#### [What the task asks]
Print every record below exactly as it stands, but leave out the pictures.

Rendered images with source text
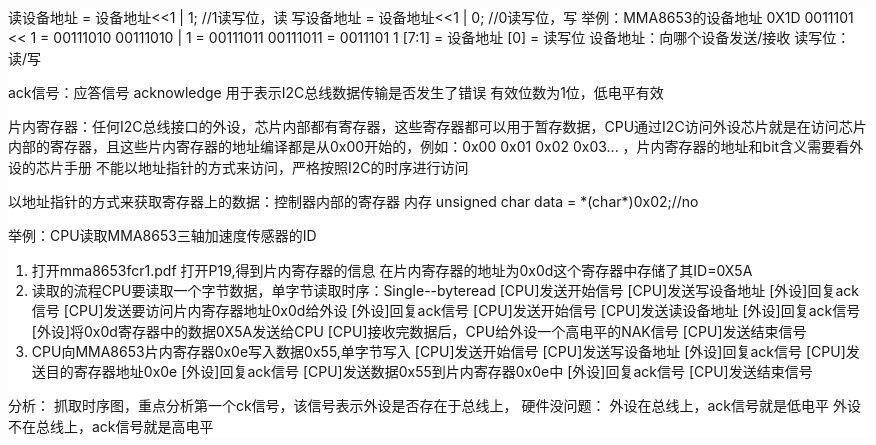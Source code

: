 读设备地址 = 设备地址<<1 | 1; //1读写位，读
写设备地址 = 设备地址<<1 | 0; //0读写位，写
举例：MMA8653的设备地址 0X1D
	0011101 << 1 = 00111010
	00111010 | 1 = 00111011
	00111011 = 0011101 1
	[7:1] = 设备地址
	[0] = 读写位
设备地址：向哪个设备发送/接收
读写位：读/写

ack信号：应答信号 acknowledge
用于表示I2C总线数据传输是否发生了错误
有效位数为1位，低电平有效

片内寄存器：任何I2C总线接口的外设，芯片内部都有寄存器，这些寄存器都可以用于暂存数据，CPU通过I2C访问外设芯片就是在访问芯片内部的寄存器，且这些片内寄存器的地址编译都是从0x00开始的，例如：0x00 0x01 0x02 0x03.\.\. ，片内寄存器的地址和bit含义需要看外设的芯片手册
不能以地址指针的方式来访问，严格按照I2C的时序进行访问

以地址指针的方式来获取寄存器上的数据：控制器内部的寄存器 内存
unsigned char data = *(char\*)0x02;//no

举例：CPU读取MMA8653三轴加速度传感器的ID

1. 打开mma8653fcr1.pdf
   打开P19,得到片内寄存器的信息
   在片内寄存器的地址为0x0d这个寄存器中存储了其ID=0X5A
2. 读取的流程CPU要读取一个字节数据，单字节读取时序：Single--byteread
   [CPU]发送开始信号
   [CPU]发送写设备地址
   [外设]回复ack信号
   [CPU]发送要访问片内寄存器地址0x0d给外设
   [外设]回复ack信号
   [CPU]发送开始信号
   [CPU]发送读设备地址
   [外设]回复ack信号
   [外设]将0x0d寄存器中的数据0X5A发送给CPU
   [CPU]接收完数据后，CPU给外设一个高电平的NAK信号
   [CPU]发送结束信号
3. CPU向MMA8653片内寄存器0x0e写入数据0x55,单字节写入
   [CPU]发送开始信号
   [CPU]发送写设备地址
   [外设]回复ack信号
   [CPU]发送目的寄存器地址0x0e
   [外设]回复ack信号
   [CPU]发送数据0x55到片内寄存器0x0e中
   [外设]回复ack信号
   [CPU]发送结束信号

分析：
抓取时序图，重点分析第一个ck信号，该信号表示外设是否存在于总线上，
硬件没问题：
外设在总线上，ack信号就是低电平
外设不在总线上，ack信号就是高电平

#### [Task output]
Source code

: 读设备地址 = 设备地址<<1 | 1; //1读写位，读
写设备地址 = 设备地址<<1 | 0; //0读写位，写
举例：MMA8653的设备地址 0X1D
	0011101 << 1 = 00111010
	00111010 | 1 = 00111011
	00111011 = 0011101 1
	[7:1] = 设备地址
	[0] = 读写位
设备地址：向哪个设备发送/接收
读写位：读/写

ack信号：应答信号 acknowledge
用于表示I2C总线数据传输是否发生了错误
有效位数为1位，低电平有效

片内寄存器：任何I2C总线接口的外设，芯片内部都有寄存器，这些寄存器都可以用于暂存数据，CPU通过I2C访问外设芯片就是在访问芯片内部的寄存器，且这些片内寄存器的地址编译都是从0x00开始的，例如：0x00 0x01 0x02 0x03.\.\. ，片内寄存器的地址和bit含义需要看外设的芯片手册
不能以地址指针的方式来访问，严格按照I2C的时序进行访问

以地址指针的方式来获取寄存器上的数据：控制器内部的寄存器 内存
unsigned char data = *(char\*)0x02;//no

举例：CPU读取MMA8653三轴加速度传感器的ID

1. 打开mma8653fcr1.pdf
   打开P19,得到片内寄存器的信息
   在片内寄存器的地址为0x0d这个寄存器中存储了其ID=0X5A
2. 读取的流程CPU要读取一个字节数据，单字节读取时序：Single--byteread
   [CPU]发送开始信号
   [CPU]发送写设备地址
   [外设]回复ack信号
   [CPU]发送要访问片内寄存器地址0x0d给外设
   [外设]回复ack信号
   [CPU]发送开始信号
   [CPU]发送读设备地址
   [外设]回复ack信号
   [外设]将0x0d寄存器中的数据0X5A发送给CPU
   [CPU]接收完数据后，CPU给外设一个高电平的NAK信号
   [CPU]发送结束信号
3. CPU向MMA8653片内寄存器0x0e写入数据0x55,单字节写入
   [CPU]发送开始信号
   [CPU]发送写设备地址
   [外设]回复ack信号
   [CPU]发送目的寄存器地址0x0e
   [外设]回复ack信号
   [CPU]发送数据0x55到片内寄存器0x0e中
   [外设]回复ack信号
   [CPU]发送结束信号

分析：
抓取时序图，重点分析第一个ck信号，该信号表示外设是否存在于总线上，
硬件没问题：
外设在总线上，ack信号就是低电平
外设不在总线上，ack信号就是高电平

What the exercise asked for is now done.